Mellicent’s companions were not in the habit of “marking her words,” but on this occasion they looked thoughtful, for there was no denying that they were already more or less under the spell of the remorseless stranger.

On the afternoon of the fourth day Miss Peggy came down to tea with her pigtail smoother and more glossy than ever, and the light of war shining in her eyes. She drew her chair to the table, and looked blandly at each of her companions in turn.

“I have been thinking,” she said sweetly, and the listeners quaked at the thought of what was coming. “The thought has been weighing on my mind that we neglect many valuable and precious opportunities. This hour, which is given to us for our own use, might be turned to profit and advantage, instead of being idly frittered away—

“‘In work, in work, in work alway,
Let my young days be spent.’

“It was the estimable Dr Watts, I think, who wrote those immortal lines! I think it would be a desirable thing to carry on all conversation at this table in the French language for the future. Passez-moi le beurre, s’il vous plait, Mellicent, ma très chère. J’aime beaucoup le beurre, quand il est frais. Est-ce que vous aimez le beurre plus de la,—I forget at the moment how you translate jam, il fait très beau, ce après-midi, n’est pas?”

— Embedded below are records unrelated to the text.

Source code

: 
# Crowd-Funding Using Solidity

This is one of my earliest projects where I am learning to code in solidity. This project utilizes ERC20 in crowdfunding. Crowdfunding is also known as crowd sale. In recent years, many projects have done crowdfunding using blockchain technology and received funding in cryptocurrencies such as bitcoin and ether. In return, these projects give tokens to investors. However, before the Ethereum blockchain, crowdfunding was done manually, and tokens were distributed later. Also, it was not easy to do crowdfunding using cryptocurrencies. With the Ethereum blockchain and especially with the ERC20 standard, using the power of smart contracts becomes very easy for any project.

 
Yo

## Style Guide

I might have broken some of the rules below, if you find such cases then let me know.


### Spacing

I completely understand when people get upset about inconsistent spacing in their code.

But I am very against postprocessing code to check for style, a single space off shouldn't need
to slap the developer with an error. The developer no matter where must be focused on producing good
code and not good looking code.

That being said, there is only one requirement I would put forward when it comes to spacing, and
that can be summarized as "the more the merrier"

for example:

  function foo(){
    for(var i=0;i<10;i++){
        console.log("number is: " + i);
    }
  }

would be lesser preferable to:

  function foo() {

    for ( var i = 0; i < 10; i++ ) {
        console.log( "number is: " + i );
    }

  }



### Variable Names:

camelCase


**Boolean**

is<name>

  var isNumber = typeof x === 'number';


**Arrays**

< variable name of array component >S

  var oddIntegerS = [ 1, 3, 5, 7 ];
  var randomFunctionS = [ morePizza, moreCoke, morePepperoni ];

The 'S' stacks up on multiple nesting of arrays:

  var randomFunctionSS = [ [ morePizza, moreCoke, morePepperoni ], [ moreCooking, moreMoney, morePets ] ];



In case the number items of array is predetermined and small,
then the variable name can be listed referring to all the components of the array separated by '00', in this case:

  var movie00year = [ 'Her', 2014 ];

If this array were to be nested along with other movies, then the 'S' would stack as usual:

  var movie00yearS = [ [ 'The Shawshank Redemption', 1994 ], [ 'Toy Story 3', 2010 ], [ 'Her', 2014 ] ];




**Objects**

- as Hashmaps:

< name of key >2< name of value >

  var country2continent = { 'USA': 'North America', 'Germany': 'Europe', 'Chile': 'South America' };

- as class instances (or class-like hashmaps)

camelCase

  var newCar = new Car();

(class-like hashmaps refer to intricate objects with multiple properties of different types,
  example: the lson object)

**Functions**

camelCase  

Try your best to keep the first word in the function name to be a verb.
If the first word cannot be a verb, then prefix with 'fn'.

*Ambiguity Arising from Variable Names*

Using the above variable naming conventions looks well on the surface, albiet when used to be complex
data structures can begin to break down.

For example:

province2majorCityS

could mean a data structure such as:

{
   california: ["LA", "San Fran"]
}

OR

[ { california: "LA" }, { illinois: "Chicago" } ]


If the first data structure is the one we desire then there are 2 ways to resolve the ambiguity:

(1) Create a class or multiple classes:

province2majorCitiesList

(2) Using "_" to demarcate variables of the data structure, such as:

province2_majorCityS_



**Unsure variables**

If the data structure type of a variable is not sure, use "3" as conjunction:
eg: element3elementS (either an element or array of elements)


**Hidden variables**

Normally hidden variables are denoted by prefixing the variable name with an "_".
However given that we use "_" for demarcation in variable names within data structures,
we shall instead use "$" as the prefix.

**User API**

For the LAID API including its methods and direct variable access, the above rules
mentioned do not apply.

She was so absolutely, imperturbably grave that no one dared to laugh. Mellicent, who took everything in deadly earnest, summoned up courage to give a mild little squeak of a reply. “Weemais hier soir, il pleut;” and in the silence that followed Robert was visited with a mischievous inspiration. He had had French nursery governesses in his childhood, and had, moreover, spent two years abroad, so that French came as naturally to him as his own mother-tongue. The temptation to discompose Miss Peggy was too strong to be resisted. He raised his dark, square-chinned face, looked straight into her eyes, and rattled off a breathless sentence to the effect that there was nothing so necessary as conversation, if one wished to master a foreign language; that he had talked French in the nursery; and that the same Marie who had nursed him as a baby was still in his father’s service, acting as maid to his sister. She was getting old now, but was a most faithful creature, devoted to the family, though she had never overcome her prejudices against England and English ways. He rattled on until he was fairly out of breath, and Peggy leant her little chin on her hand, and stared at him with an expression of absorbing attention. Esther felt convinced that she did not understand a word of what was being said, but the moment that Robert stopped, she threw back her head, clasped her hands together, and exclaimed—

Mais certainement, avec pleasure!” with such vivacity and Frenchiness of manner that she was forced into unwilling admiration.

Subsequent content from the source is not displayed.